Rubio, over the weekend, delivered a lengthy takedown of Trump and his campaign, but concluded, “I still, at this moment, continue to intend to support the Republican nominee,” he said. “But it's getting harder every day.”

Kasich, likewise, condemned Trump’s rhetoric. “There is no place for a national leader to prey on the fears of people who live in our great country,” he said. He accused Trump of creating “a toxic environment that has allowed his supporters and those who sometimes seek confrontation to come together in violence.”

Related: Worried About Trump’s Appeal, Big Labor Gears Up for a Fight

But, asked if he would support Trump nonetheless, he mustered only, “It makes it extremely difficult.”

The irony here is that the pledge was originally meant to handcuff Trump, because the party was concerned about him bolting and taking his followers with him. Now, it’s forcing Cruz, Rubio, and Kasich to pre-emptively endorse the potential candidacy of a man who is demonstrably fomenting violence and condoning biogtry, even as he claims to want peace and inclusion.

They are doing it in part because publicly pledging not to support Trump would play into his narrative of persecution by the GOP establishment, and would eat into the support any of his rivals might hope to get from Trump voters in a general election.

But even before they got to a general election, they would have to deal with Trump’s attacks on them as betrayers.
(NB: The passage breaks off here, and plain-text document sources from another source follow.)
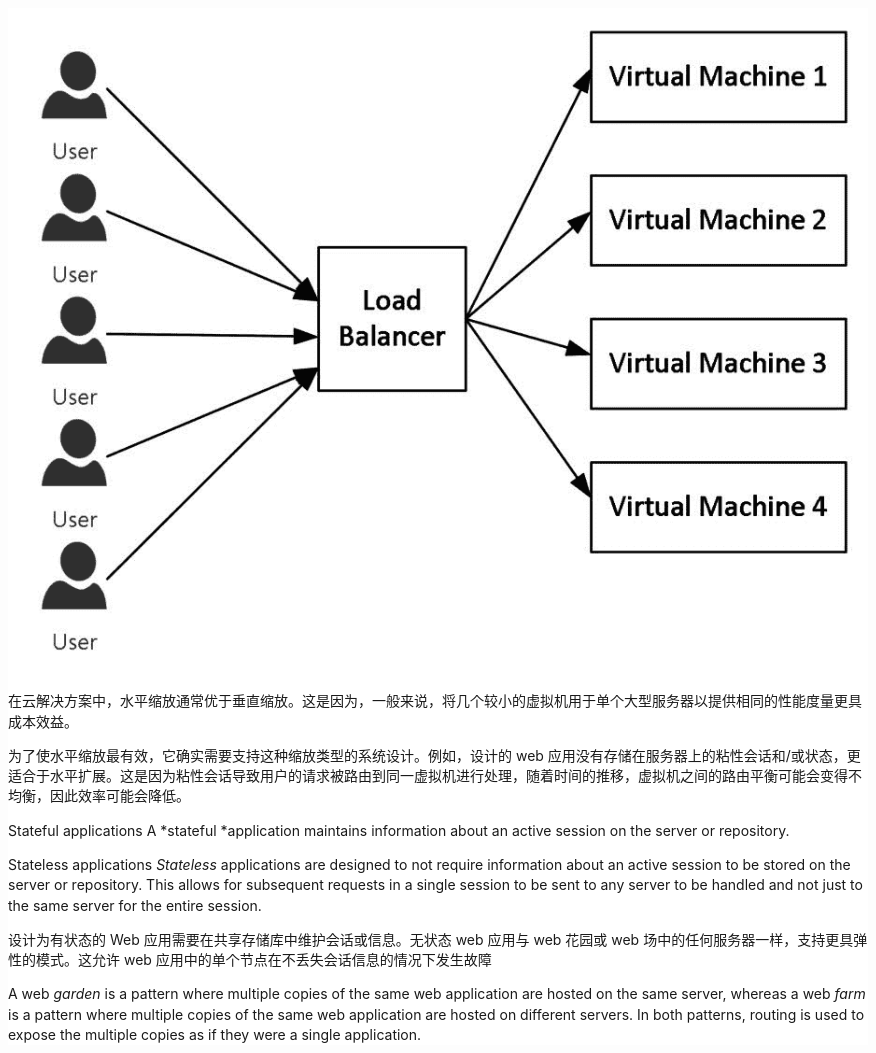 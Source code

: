 ![](img/1248ceaf-6ac8-4e3c-b613-ad243ecee78e.png)

在云解决方案中，水平缩放通常优于垂直缩放。这是因为，一般来说，将几个较小的虚拟机用于单个大型服务器以提供相同的性能度量更具成本效益。

为了使水平缩放最有效，它确实需要支持这种缩放类型的系统设计。例如，设计的 web 应用没有存储在服务器上的粘性会话和/或状态，更适合于水平扩展。这是因为粘性会话导致用户的请求被路由到同一虚拟机进行处理，随着时间的推移，虚拟机之间的路由平衡可能会变得不均衡，因此效率可能会降低。

Stateful applications
A *stateful *application maintains information about an active session on the server or repository.

Stateless applications
*Stateless* applications are designed to not require information about an active session to be stored on the server or repository. This allows for subsequent requests in a single session to be sent to any server to be handled and not just to the same server for the entire session.

设计为有状态的 Web 应用需要在共享存储库中维护会话或信息。无状态 web 应用与 web 花园或 web 场中的任何服务器一样，支持更具弹性的模式。这允许 web 应用中的单个节点在不丢失会话信息的情况下发生故障

A web *garden* is a pattern where multiple copies of the same web application are hosted on the same server, whereas a web *farm* is a pattern where multiple copies of the same web application are hosted on different servers. In both patterns, routing is used to expose the multiple copies as if they were a single application.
Related: Trump Moves to Take Control of the Republican Party

The Trump attack ads basically write themselves. Any candidate who says that he would refuse to support Donald Trump in the general election would be painted as not only a hypocrite who broke his pledge, but as fundamentally disloyal to the Republican Party. (And if you think for a minute that Trump wouldn’t use that line of attack even though he has repeatedly threatened to break the pledge himself, well, you haven’t been paying attention.)

Of course, the Democratic attack ads for the general election write themselves, too. All three of the remaining candidates have stuck around, presumably, because they feel they still have a chance to be the eventual nominee. But there are, no doubt, already Democratic consultants preparing advertisements along the lines of, “Even as Trump was publicly endorsed by a former leader of the KKK, Candidate X said he would support him as the Republican nominee.”

At this point, even a full-throated repudiation of Trump combined with a pledge not to support him in the general election would be too late to spare a non-Trump candidate those advertisements. The wording would just be adjusted to demonstrate how late they were in fully denouncing him.